*** Excerpted records ***
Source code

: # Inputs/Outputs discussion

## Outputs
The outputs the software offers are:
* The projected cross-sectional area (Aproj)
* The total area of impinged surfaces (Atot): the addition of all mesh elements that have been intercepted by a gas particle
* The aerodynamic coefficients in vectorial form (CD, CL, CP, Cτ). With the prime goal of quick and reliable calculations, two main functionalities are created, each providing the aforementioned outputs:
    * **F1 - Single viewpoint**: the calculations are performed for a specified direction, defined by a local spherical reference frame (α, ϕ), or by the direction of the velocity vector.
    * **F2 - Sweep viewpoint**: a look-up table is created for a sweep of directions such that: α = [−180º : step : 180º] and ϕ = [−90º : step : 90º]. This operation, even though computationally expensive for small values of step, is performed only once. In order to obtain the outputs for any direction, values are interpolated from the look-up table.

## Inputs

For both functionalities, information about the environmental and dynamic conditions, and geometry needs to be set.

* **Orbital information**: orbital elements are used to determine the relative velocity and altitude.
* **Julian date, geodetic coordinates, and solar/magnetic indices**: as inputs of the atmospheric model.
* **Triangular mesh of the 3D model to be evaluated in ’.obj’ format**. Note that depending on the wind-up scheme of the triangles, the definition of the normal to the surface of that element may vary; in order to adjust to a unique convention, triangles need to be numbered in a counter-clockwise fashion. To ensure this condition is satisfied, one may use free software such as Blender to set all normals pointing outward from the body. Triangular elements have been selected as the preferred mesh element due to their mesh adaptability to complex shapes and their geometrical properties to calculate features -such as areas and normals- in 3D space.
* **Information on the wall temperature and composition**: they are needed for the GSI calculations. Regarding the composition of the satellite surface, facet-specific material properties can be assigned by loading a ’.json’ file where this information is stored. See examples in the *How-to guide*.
*** End of Excerpted records ***
# Your goal
The lines above, from the first through the one containing "For both functionalities, information", must be restated word for word, with nothing added.

# Problem solution
Source code

: # Inputs/Outputs discussion

## Outputs
The outputs the software offers are:
* The projected cross-sectional area (Aproj)
* The total area of impinged surfaces (Atot): the addition of all mesh elements that have been intercepted by a gas particle
* The aerodynamic coefficients in vectorial form (CD, CL, CP, Cτ). With the prime goal of quick and reliable calculations, two main functionalities are created, each providing the aforementioned outputs:
    * **F1 - Single viewpoint**: the calculations are performed for a specified direction, defined by a local spherical reference frame (α, ϕ), or by the direction of the velocity vector.
    * **F2 - Sweep viewpoint**: a look-up table is created for a sweep of directions such that: α = [−180º : step : 180º] and ϕ = [−90º : step : 90º]. This operation, even though computationally expensive for small values of step, is performed only once. In order to obtain the outputs for any direction, values are interpolated from the look-up table.

## Inputs

For both functionalities, information about the environmental and dynamic conditions, and geometry needs to be set.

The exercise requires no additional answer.